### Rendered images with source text

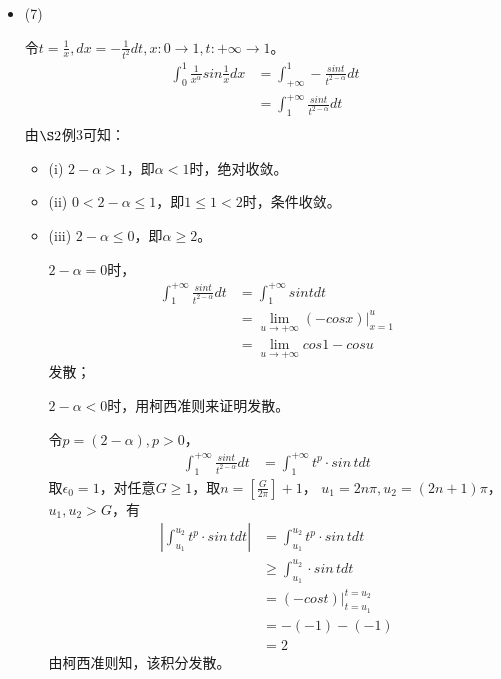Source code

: \documentclass{article}
\begin{document}
\begin{itemize}
  \item (7)

        令$t = \frac{1}{x}, dx = - \frac{1}{t^2} dt, x : 0 \to 1, t : +\infty \to 1$。
        \begin{align*}
          \int_{0}^{1} \frac{1}{x^{\alpha}} sin \frac{1}{x} dx
           & = \int_{+\infty}^{1} - \frac{sin t}{t^{2 - \alpha}} dt \\
           & = \int_{1}^{+\infty} \frac{sin t}{t^{2 - \alpha}} dt   \\
        \end{align*}
        由$\S 2$例3可知：

        \begin{itemize}
          \item (i) $2 - \alpha > 1$，即$\alpha < 1$时，绝对收敛。
          \item (ii) $0 < 2 - \alpha \leq 1$，即$1 \leq 1 < 2$时，条件收敛。
          \item (iii) $2 - \alpha \leq 0$，即$\alpha \geq 2$。

                $2 - \alpha = 0$时，
                \begin{align*}
                  \int_{1}^{+\infty} \frac{sin t}{t^{2 - \alpha}} dt
                   & = \int_{1}^{+\infty} sin t dt                             \\
                   & = \lim\limits_{u \to +\infty} (- cos x)\bigg|_{x = 1}^{u} \\
                   & = \lim\limits_{u \to +\infty} cos 1 - cos u
                \end{align*}
                发散；

                $2 - \alpha < 0$时，用柯西准则来证明发散。

                令$p = (2 - \alpha), p > 0$，
                \begin{align*}
                  \int_{1}^{+\infty} \frac{sin t}{t^{2 - \alpha}} dt
                   & = \int_{1}^{+\infty} t^p \cdot sin\, t dt
                \end{align*}
                取$\epsilon_0 = 1$，对任意$G \geq 1$，取$n = \left[\frac{G}{2\pi}\right] + 1$，
                $u_1 = 2n \pi, u_2 = (2n + 1)\pi$，$u_1, u_2 > G$，有
                \begin{align*}
                  \left| \int_{u_1}^{u_2} t^p \cdot sin\, t dt \right|
                   & = \int_{u_1}^{u_2} t^p \cdot sin\, t dt \\
                   & \geq \int_{u_1}^{u_2} \cdot sin\, t dt  \\
                   & = (-cos t)\bigg|_{t = u_1}^{t = u_2}    \\
                   & = -(-1) - (-1)                          \\
                   & = 2
                \end{align*}
                由柯西准则知，该积分发散。


\end{itemize}
\end{itemize}
\end{document}
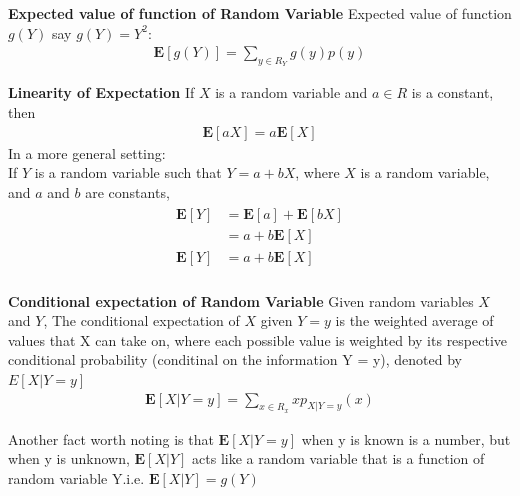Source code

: \documentclass[10pt,a4paper]{article}
\begin{document}
	\begin{defn}{\textbf{Expected value of function of Random Variable}}
		Expected value of function $g(Y)$ say
		$g(Y) = Y^2$:
		\begin{align}
			\mathbf{E}[g(Y)] = \sum_{y \in R_Y}g(y)p(y)
		\end{align}
	\end{defn}

	\begin{defn}{\textbf{Linearity of Expectation}}
		If $X$ is a random variable and $a \in R$ is a constant, then
		\begin{align}
			\mathbf{E}[aX] = a\mathbf{E}[X]
		\end{align}
		In a more general setting:\\
		If $Y$ is a random variable such that $Y = a + bX$, where 
		$X$ is a random variable, and $a$ and $b$ are constants,
		\begin{align}
			\begin{split}
				\mathbf{E}[Y] & = \mathbf{E}[a] + \mathbf{E}[bX] \\
				     & = a + b\mathbf{E}[X] \\
				\mathbf{E}[Y] & = a + b\mathbf{E}[X] \\
			\end{split}
		\end{align}
		
	\end{defn}

	\begin{defn}{\textbf{Conditional expectation of Random Variable}}
		Given random variables $X$ and $Y$, The conditional expectation of $X$ given $Y = y$ is the weighted average of values that X can take on, where each possible value is weighted by its respective conditional probability (conditinal on the information Y = y), denoted by $E[X|Y = y]$
		\begin{align}
			\mathbf{E}[X|Y = y] = \sum_{x \in R_x} xp_{X|Y = y}(x)
		\end{align}
		
		Another fact worth noting is that $\mathbf{E}[X|Y=y]$ when y is known is a number, but when y is unknown, $\mathbf{E}[X|Y]$ acts like a random variable that is a function of random variable Y.i.e. $\mathbf{E}[X|Y] = g(Y)$
	\end{defn}
\end{document}
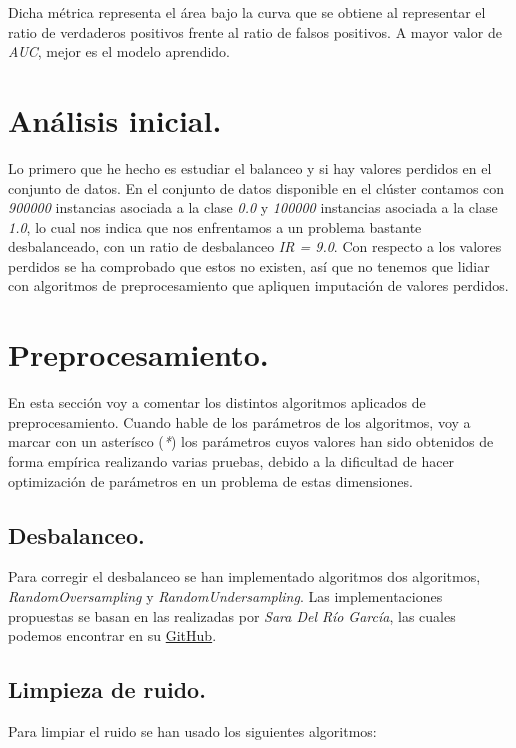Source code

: \documentclass[11pt]{article}
\begin{document}
Dicha métrica representa el área bajo la curva que se obtiene al representar el ratio de verdaderos positivos frente al ratio de falsos positivos. A mayor valor de \textit{AUC}, mejor es el modelo aprendido.

\section{Análisis inicial.}

Lo primero que he hecho es estudiar el balanceo y si hay valores perdidos en el conjunto de datos. En el conjunto de datos disponible en el clúster contamos con \textit{900000} instancias asociada a la clase \textit{0.0} y \textit{100000} instancias asociada a la clase \textit{1.0}, lo cual nos indica que nos enfrentamos a un problema bastante desbalanceado, con un ratio de desbalanceo \textit{IR = 9.0}. Con respecto a los valores perdidos se ha comprobado que estos no existen, así que no tenemos que lidiar con algoritmos de preprocesamiento que apliquen imputación de valores perdidos.

\section{Preprocesamiento.}

En esta sección voy a comentar los distintos algoritmos aplicados de preprocesamiento. Cuando hable de los parámetros de los algoritmos, voy a marcar con un asterísco (\textit{*}) los parámetros cuyos valores han sido obtenidos de forma empírica realizando varias pruebas, debido a la dificultad de hacer optimización de parámetros en un problema de estas dimensiones.

\subsection{Desbalanceo.}

Para corregir el desbalanceo se han implementado algoritmos dos algoritmos, \textit{RandomOversampling} y \textit{RandomUndersampling}. Las implementaciones propuestas se basan en las realizadas por \textit{Sara Del Río García}, las cuales podemos encontrar en su \href{https://github.com/saradelrio/Imb-sampling-ROS_and_RUS}{GitHub}.

\subsection{Limpieza de ruido.}

Para limpiar el ruido se han usado los siguientes algoritmos:
\end{document}
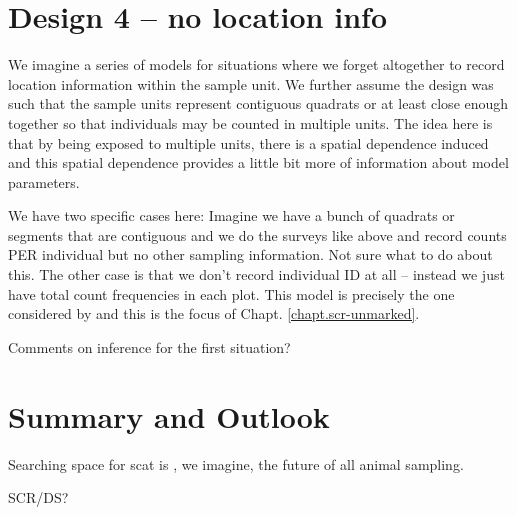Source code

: \section{Design 4 -- no location info }

We imagine a series of models for situations where we forget
altogether to record location information within the sample unit. We
further assume the design was such that the sample units represent
contiguous quadrats or at least close enough together so that
individuals may be counted in multiple units. The idea here is that by
being exposed to multiple units, there is a spatial dependence induced
and this spatial dependence provides a little bit more of information
about model parameters. 

We have two specific cases here:
Imagine we have a bunch of quadrats or segments that are contiguous
and we do the surveys like above and record counts PER individual  but
no other sampling information.  Not sure what to do about this.
The other case is that we don't record individual ID at all -- instead
we just have total count frequencies in each plot. 
This model is precisely the one considered by
\citep{chandler_royle:2012} and this is the focus of Chapt. \ref{chapt.scr-unmarked}.

Comments on inference for the first situation?




\section{Summary and Outlook}


Searching space for scat is , we imagine, the future of all animal
sampling. 


SCR/DS?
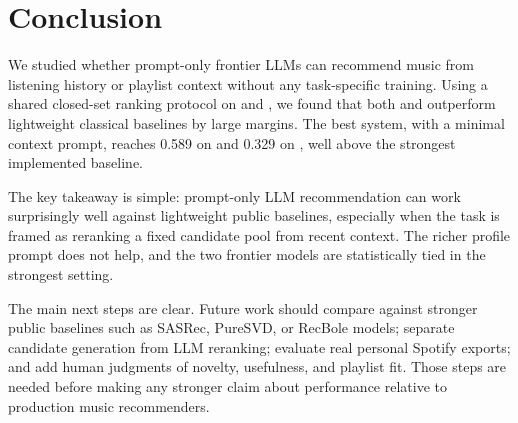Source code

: \section{Conclusion}
\label{sec:conclusion}

We studied whether prompt-only frontier LLMs can recommend music from listening history or playlist context without any task-specific training. Using a shared closed-set ranking protocol on \lastfm and \mpd, we found that both \gptfourone and \claudesonnet outperform lightweight classical baselines by large margins. The best system, \gptfourone with a minimal context prompt, reaches 0.589 \mrr on \lastfm and 0.329 \mrr on \mpd, well above the strongest implemented baseline.

The key takeaway is simple: prompt-only LLM recommendation can work surprisingly well against lightweight public baselines, especially when the task is framed as reranking a fixed candidate pool from recent context. The richer profile prompt does not help, and the two frontier models are statistically tied in the strongest setting.

The main next steps are clear. Future work should compare against stronger public baselines such as SASRec, PureSVD, or RecBole models; separate candidate generation from LLM reranking; evaluate real personal Spotify exports; and add human judgments of novelty, usefulness, and playlist fit. Those steps are needed before making any stronger claim about performance relative to production music recommenders.
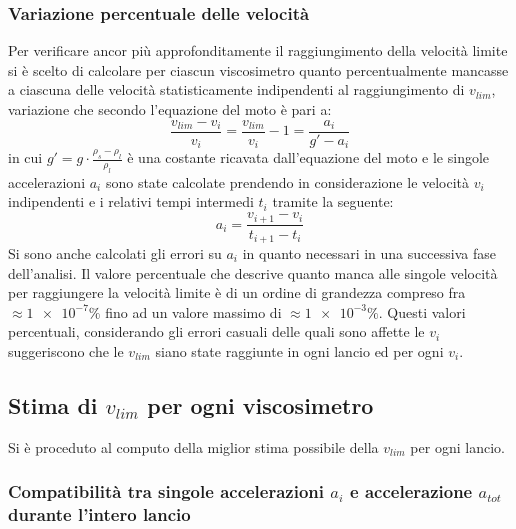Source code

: \documentclass[a4paper,11pt,oneside]{article}
\begin{document}
\subsubsection*{Variazione percentuale delle velocità}
Per verificare ancor più approfonditamente il raggiungimento della velocità limite si è scelto di calcolare per ciascun viscosimetro quanto percentualmente mancasse a ciascuna delle velocità statisticamente indipendenti al raggiungimento di $v_{lim}$, variazione  che secondo l'equazione del moto è pari a:
\begin{equation*}
    \frac{v_{lim} - v_{i}}{v_{i}}=\frac{v_{lim}}{v_i}-1=\frac{a_i}{g' - a_i}
\end{equation*}
in cui $g'=g\cdot\frac{\rho_s-\rho_l}{\rho_l}$ è una costante ricavata dall'equazione del moto e le singole accelerazioni $a_i$ sono state calcolate prendendo in considerazione le velocità $v_{i}$ indipendenti e i relativi tempi intermedi $t_{i}$ tramite la seguente:
\begin{equation*}
    a_i=\frac{v_{i+1}-v_i}{t_{i+1}-t_{i}}
\end{equation*}
Si sono anche calcolati gli errori su $a_{i}$ in quanto necessari in una successiva fase dell'analisi.\newline
Il valore percentuale che descrive quanto manca alle singole velocità per raggiungere la velocità limite è di un ordine di grandezza compreso fra $\approx\num{1e-7}\%$ fino ad un valore massimo di $\approx\num{1e-3}\%$. Questi valori percentuali, considerando gli errori casuali delle quali sono affette le $v_{i}$ suggeriscono che le $v_{lim}$ siano state raggiunte in ogni lancio ed per ogni $v_{i}$.


\subsection{Stima di $v_{lim}$ per ogni viscosimetro}
Si è proceduto al computo della miglior stima possibile della $v_{lim}$ per ogni lancio.
\newpage

\subsubsection*{Compatibilità tra singole accelerazioni $a_i$ e accelerazione $a_{tot}$ durante l'intero lancio}
\end{document}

### Brief
From the entries above, copy exactly the lines starting at the one with "-- no location" and stopping at the one with "The key takeaway", keeping both ends. Drop the pictures.

### Written response
: \section{Design 4 -- no location info }

We imagine a series of models for situations where we forget
altogether to record location information within the sample unit. We
further assume the design was such that the sample units represent
contiguous quadrats or at least close enough together so that
individuals may be counted in multiple units. The idea here is that by
being exposed to multiple units, there is a spatial dependence induced
and this spatial dependence provides a little bit more of information
about model parameters. 

We have two specific cases here:
Imagine we have a bunch of quadrats or segments that are contiguous
and we do the surveys like above and record counts PER individual  but
no other sampling information.  Not sure what to do about this.
The other case is that we don't record individual ID at all -- instead
we just have total count frequencies in each plot. 
This model is precisely the one considered by
\citep{chandler_royle:2012} and this is the focus of Chapt. \ref{chapt.scr-unmarked}.

Comments on inference for the first situation?




\section{Summary and Outlook}


Searching space for scat is , we imagine, the future of all animal
sampling. 


SCR/DS?
Source code

: \section{Conclusion}
\label{sec:conclusion}

We studied whether prompt-only frontier LLMs can recommend music from listening history or playlist context without any task-specific training. Using a shared closed-set ranking protocol on \lastfm and \mpd, we found that both \gptfourone and \claudesonnet outperform lightweight classical baselines by large margins. The best system, \gptfourone with a minimal context prompt, reaches 0.589 \mrr on \lastfm and 0.329 \mrr on \mpd, well above the strongest implemented baseline.

The key takeaway is simple: prompt-only LLM recommendation can work surprisingly well against lightweight public baselines, especially when the task is framed as reranking a fixed candidate pool from recent context. The richer profile prompt does not help, and the two frontier models are statistically tied in the strongest setting.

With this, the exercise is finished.